Atlantic Notes: Maxey, Petrusev, Sixers, Knicks, Raptors

The James Harden trade request and public comments regarding the Sixers this offseason are certain to have a ripple effect on Philadelphia’s roster throughout the season, with or without a trade materializing. While much of the public spotlight has been on how reigning MVP Joel Embiid will respond, rising star guard Tyrese Maxey is one of the players most impacted by Harden’s request.

A potential roster without Harden, the 2022/23 leader in assists per game (10.7), would see Maxey with an increased responsibility in making plays for the Sixers.

Appearing on his own “Maxey on the Mic” podcast (Spotify link), the fourth-year guard said that he would be prepared to play on or off the ball and that he’s ready for any potential change to his role.

I’ve been able to be kind of adaptable in whatever situation I’ve been thrown into,” Maxey said. “It’s just funny, every single year it’s been something new. … If anybody has taught me that, it’s [Harden]. That’s the funny part about it. I know if he’s not playing he’s going to be rooting for me to be the best version of myself because that’s just the type of brother that he is. He’s a great person.

Maxey is close to Harden and understands what he’s going through but recognizes that with training camps on the horizon, it’s time to lock in sooner than later. The situation is comparable to the Ben Simmons situations just two years ago which, according to Maxey, is helping the team deal with the magnitude of Harden’s trade request.

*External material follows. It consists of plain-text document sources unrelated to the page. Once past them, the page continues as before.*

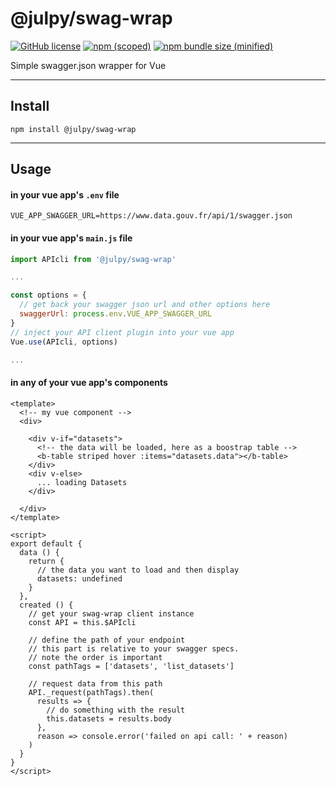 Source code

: 
# @julpy/swag-wrap

[![GitHub license](https://img.shields.io/github/license/co-demos/swag-wrap)](https://github.com/co-demos/swag-wrap/blob/master/LICENSE) [![npm (scoped)](https://img.shields.io/npm/v/@julpy/swag-wrap.svg)](https://www.npmjs.com/package/@julpy/swag-wrap) [![npm bundle size (minified)](https://img.shields.io/bundlephobia/min/@julpy/swag-wrap.svg)](https://www.npmjs.com/package/@julpy/swag-wrap)

Simple swagger.json wrapper for Vue

---------

## Install

```terminal
npm install @julpy/swag-wrap
```

-------
## Usage

#### in your vue app's `.env` file
```env
VUE_APP_SWAGGER_URL=https://www.data.gouv.fr/api/1/swagger.json
```

#### in your vue app's `main.js` file
```js
import APIcli from '@julpy/swag-wrap'

...

const options = {
  // get back your swagger json url and other options here
  swaggerUrl: process.env.VUE_APP_SWAGGER_URL
}
// inject your API client plugin into your vue app
Vue.use(APIcli, options)

...

```

#### in any of your vue app's components

```vue
<template>
  <!-- my vue component -->
  <div>

    <div v-if="datasets">
      <!-- the data will be loaded, here as a boostrap table -->
      <b-table striped hover :items="datasets.data"></b-table>
    </div>
    <div v-else>
      ... loading Datasets
    </div>

  </div>
</template>

<script>
export default {
  data () {
    return {
      // the data you want to load and then display
      datasets: undefined
    }
  },
  created () {
    // get your swag-wrap client instance
    const API = this.$APIcli

    // define the path of your endpoint
    // this part is relative to your swagger specs.
    // note the order is important
    const pathTags = ['datasets', 'list_datasets']

    // request data from this path
    API._request(pathTags).then(
      results => {
        // do something with the result
        this.datasets = results.body
      },
      reason => console.error('failed on api call: ' + reason)
    )
  }
}
</script>
```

It’s crazy to say this, but it’s not our first rodeo,” Maxey said. “That’s funny to say, but that’s life. James is his own individual and he’s able to do whatever he pleases. I’m preparing right now to play with him or without him. … and I love James. If James decided he’s going to come back and play for us, there’s nobody in this organization that would be upset about that.

Regardless of what happens with the Harden situation, Maxey said he and the rest of the Sixers refuse to look at this upcoming season as “a wash” in preparation for the 2024 offseason, when Philadelphia should have significant cap flexibility.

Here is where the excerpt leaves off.